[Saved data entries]
------------------------------------------------------------------------

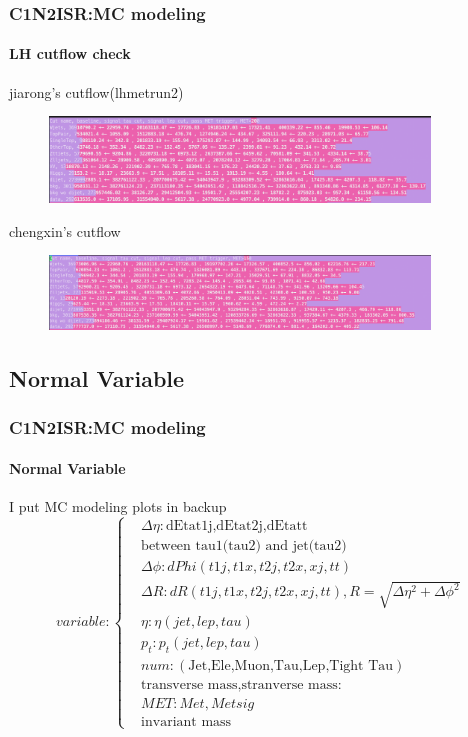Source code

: \documentclass[usenames,dvipsnames]{beamer}
\begin{document}
\begin{frame}
\frametitle{C1N2ISR:MC modeling}
\framesubtitle{LH cutflow check}
jiarong's cutflow(lhmetrun2)
\begin{figure}
	\centering
	\includegraphics[width = 0.9\textwidth]{graphics/jiaronglhcutflow}
	\label{jiarong's lh cutflow}
\end{figure}
chengxin's cutflow
\begin{figure}
	\centering
	\includegraphics[width = 0.9\textwidth]{graphics/chengxinlhcutflow}
	\label{chengxin's lh cutflow}
\end{figure}
\end{frame}

\subsection{Normal Variable}
\begin{frame}
	\frametitle{C1N2ISR:MC modeling}
	\framesubtitle{Normal Variable}
	I put MC modeling plots in backup
\begin{equation*}
	variable:\left\{
	\begin{split}
		&\Delta\eta:\text{dEtat1j,dEtat2j,dEtatt}\\ 
		&\text{between tau1(tau2) and jet(tau2)}\\
		&\Delta\phi:dPhi(t1j,t1x,t2j,t2x,xj,tt)\\
		&\Delta R:dR(t1j,t1x,t2j,t2x,xj,tt),R = \sqrt{\Delta\eta^2 + \Delta\phi^2}\\
		&\eta:\eta(jet,lep,tau)\\
		&p_t:p_t(jet,lep,tau)\\
		&num:(\text{Jet,Ele,Muon,Tau,Lep,Tight Tau})\\
		&\text{transverse mass,stranverse mass:}\\
		&MET:Met, Metsig\\
		&\text{invariant mass}
	\end{split}
	\right.
\end{equation*}
\end{frame}
\end{document}
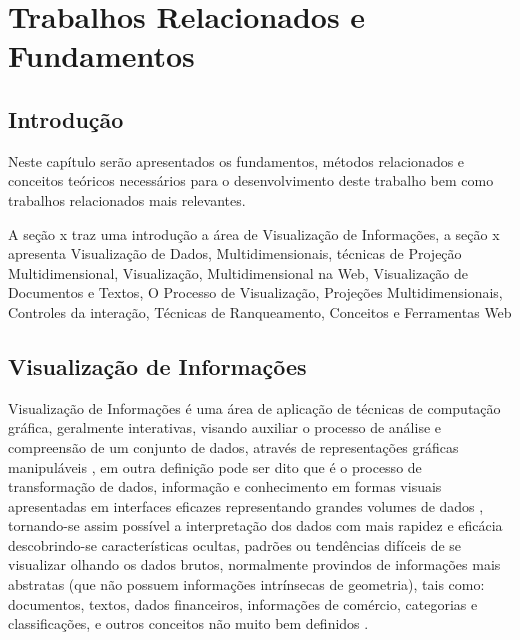\newcommand{\R}[1]{\ensuremath{\mathbb{R}^{#1}}}
\newcommand{\DB}{\ensuremath{\mathcal{D}}}


\chapter{Trabalhos Relacionados e Fundamentos}
\label{cap-trab-relacionados}

\section{Introdução}

Neste capítulo serão apresentados os fundamentos, métodos relacionados e conceitos teóricos necessários para o desenvolvimento deste trabalho bem como trabalhos relacionados mais relevantes.

A seção x traz uma introdução a área de Visualização de Informações, a seção x apresenta Visualização de Dados, Multidimensionais, técnicas de Projeção Multidimensional, Visualização, Multidimensional na Web,  Visualização de Documentos e Textos, O Processo de Visualização,  Projeções Multidimensionais,  Controles da interação, Técnicas de Ranqueamento,  Conceitos e Ferramentas Web

\section{Visualização de Informações}

Visualização de Informações é uma área de aplicação de técnicas de computação gráfica, geralmente interativas, visando auxiliar o processo de análise e compreensão de um conjunto de dados, através de representações gráficas manipuláveis \cite{gershon1998information}, em outra definição pode ser dito que é o processo de transformação de dados, informação e conhecimento em formas visuais apresentadas em interfaces eficazes representando grandes volumes de dados \cite{vaz2004visualizacao}, tornando-se assim possível a interpretação dos dados com mais rapidez e eficácia descobrindo-se características ocultas, padrões ou tendências difíceis de se visualizar olhando os dados brutos, normalmente provindos de  informações mais abstratas (que não possuem informações intrínsecas de geometria), tais como: documentos, textos, dados financeiros, informações de comércio, categorias e classificações, e  outros conceitos não muito bem definidos \cite{gershon1998information} .


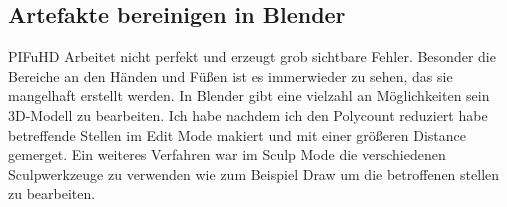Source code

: \subsection{Artefakte bereinigen in Blender}%
PIFuHD Arbeitet nicht perfekt und erzeugt grob sichtbare Fehler. Besonder die Bereiche an den Händen und Füßen ist es immerwieder zu sehen, das sie mangelhaft erstellt werden. In Blender gibt eine vielzahl an Möglichkeiten sein 3D-Modell zu bearbeiten. Ich habe nachdem ich den Polycount reduziert habe betreffende Stellen im Edit Mode makiert und mit einer größeren Distance gemerget. Ein weiteres Verfahren war im Sculp Mode die verschiedenen Sculpwerkzeuge zu verwenden wie zum Beispiel Draw um die betroffenen stellen zu bearbeiten.

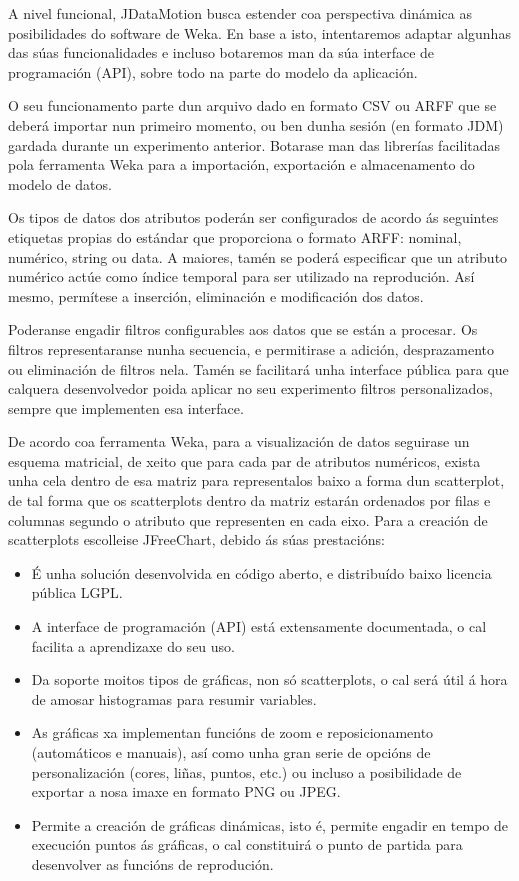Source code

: A nivel funcional, JDataMotion busca estender coa perspectiva dinámica as posibilidades do software de Weka\cite{weka}. En base a isto, intentaremos adaptar algunhas das súas funcionalidades e incluso botaremos man da súa interface de programación (API), sobre todo na parte do modelo da aplicación.
 
O seu funcionamento parte dun arquivo dado en formato CSV ou ARFF que se deberá importar nun primeiro momento, ou ben dunha sesión (en formato JDM) gardada durante un experimento anterior. Botarase man das librerías facilitadas pola ferramenta Weka\cite{weka} para a importación, exportación e almacenamento do modelo de datos. 

Os tipos de datos dos atributos poderán ser configurados de acordo ás seguintes etiquetas propias do estándar que proporciona o formato ARFF\cite{arff}: nominal, numérico, string ou data. A maiores, tamén se poderá especificar que un atributo numérico actúe como índice temporal para ser utilizado na reprodución. Así mesmo, permítese a inserción, eliminación e modificación dos datos.

Poderanse engadir filtros configurables aos datos que se están a procesar. Os filtros representaranse nunha secuencia, e permitirase a adición, desprazamento ou eliminación de filtros nela. Tamén se facilitará unha interface pública para que calquera desenvolvedor poida aplicar no seu experimento filtros personalizados, sempre que implementen esa interface.

De acordo coa ferramenta Weka\cite{weka}, para a visualización de datos seguirase un esquema matricial, de xeito que para cada par de atributos numéricos, exista unha cela dentro de esa matriz para representalos baixo a forma dun scatterplot, de tal forma que os scatterplots dentro da matriz estarán ordenados por filas e columnas segundo o atributo que representen en cada eixo. Para a creación de scatterplots escolleise JFreeChart\cite{jfreechart}, debido ás súas prestacións\cite{jfreechart}\cite{introduction_to_jfreechart}:

\begin{itemize}
\item É unha solución desenvolvida en código aberto, e distribuído baixo licencia pública LGPL.
\item A interface de programación (API) está extensamente documentada, o cal facilita a aprendizaxe do seu uso.
\item Da soporte moitos tipos de gráficas, non só scatterplots, o cal será útil á hora de amosar histogramas para resumir variables.
\item As gráficas xa implementan funcións de zoom e reposicionamento (automáticos e manuais), así como unha gran serie de opcións de personalización (cores, liñas, puntos, etc.) ou incluso a posibilidade de exportar a nosa imaxe en formato PNG ou JPEG.
\item Permite a creación de gráficas dinámicas, isto é, permite engadir en tempo de execución puntos ás gráficas, o cal constituirá o punto de partida para desenvolver as funcións de reprodución.
\end{itemize} 
 
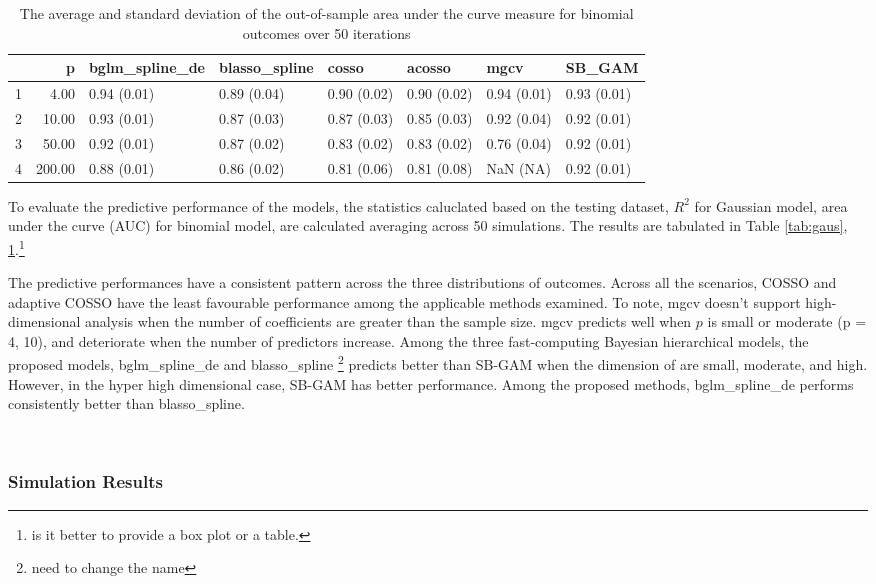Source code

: \documentclass[AMA,STIX1COL,]{WileyNJD-v2}
\begin{document}
\begin{table}[ht]
\centering
\begin{tabular}{rrllllll}
  \hline
 & p & bglm\_spline\_de & blasso\_spline & cosso & acosso & mgcv & SB\_GAM \\ 
  \hline
1 & 4.00 & 0.94 (0.01) & 0.89 (0.04) & 0.90 (0.02) & 0.90 (0.02) & 0.94 (0.01) & 0.93 (0.01) \\ 
  2 & 10.00 & 0.93 (0.01) & 0.87 (0.03) & 0.87 (0.03) & 0.85 (0.03) & 0.92 (0.04) & 0.92 (0.01) \\ 
  3 & 50.00 & 0.92 (0.01) & 0.87 (0.02) & 0.83 (0.02) & 0.83 (0.02) & 0.76 (0.04) & 0.92 (0.01) \\ 
  4 & 200.00 & 0.88 (0.01) & 0.86 (0.02) & 0.81 (0.06) & 0.81 (0.08) & NaN (NA) & 0.92 (0.01) \\ 
   \hline
\end{tabular}
\caption{The average and standard deviation of the out-of-sample area under the curve measure for binomial outcomes over 50 iterations} 
\label{tab:bin_auc}
\end{table}

To evaluate the predictive performance of the models, the statistics
caluclated based on the testing dataset, \(R^2\) for Gaussian model,
area under the curve (AUC) for binomial model, are calculated averaging
across 50 simulations. The results are tabulated in Table
\ref{tab:gaus}, \ref{tab:bin_auc}.\footnote{is it better to provide a
  box plot or a table.}

The predictive performances have a consistent pattern across the three
distributions of outcomes. Across all the scenarios, COSSO and adaptive
COSSO have the least favourable performance among the applicable methods
examined. To note, mgcv doesn't support high-dimensional analysis when
the number of coefficients are greater than the sample size. mgcv
predicts well when \(p\) is small or moderate (p = 4, 10), and
deteriorate when the number of predictors increase. Among the three
fast-computing Bayesian hierarchical models, the proposed models,
bglm\_spline\_de and blasso\_spline \footnote{need to change the name}
predicts better than SB-GAM when the dimension of are small, moderate,
and high. However, in the hyper high dimensional case, SB-GAM has better
performance. Among the proposed methods, bglm\_spline\_de performs
consistently better than blasso\_spline.

~

\hypertarget{simulation-results}{%
\subsubsection{Simulation Results}\label{simulation-results}}
\end{document}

------------------------------------------------------------------------

EXERCISE INSTRUCTIONS » The string "Delta" may appear in the lines of the records above. State how many lines contain it, with no other words.

SOLUTION TO THIS TASK » 3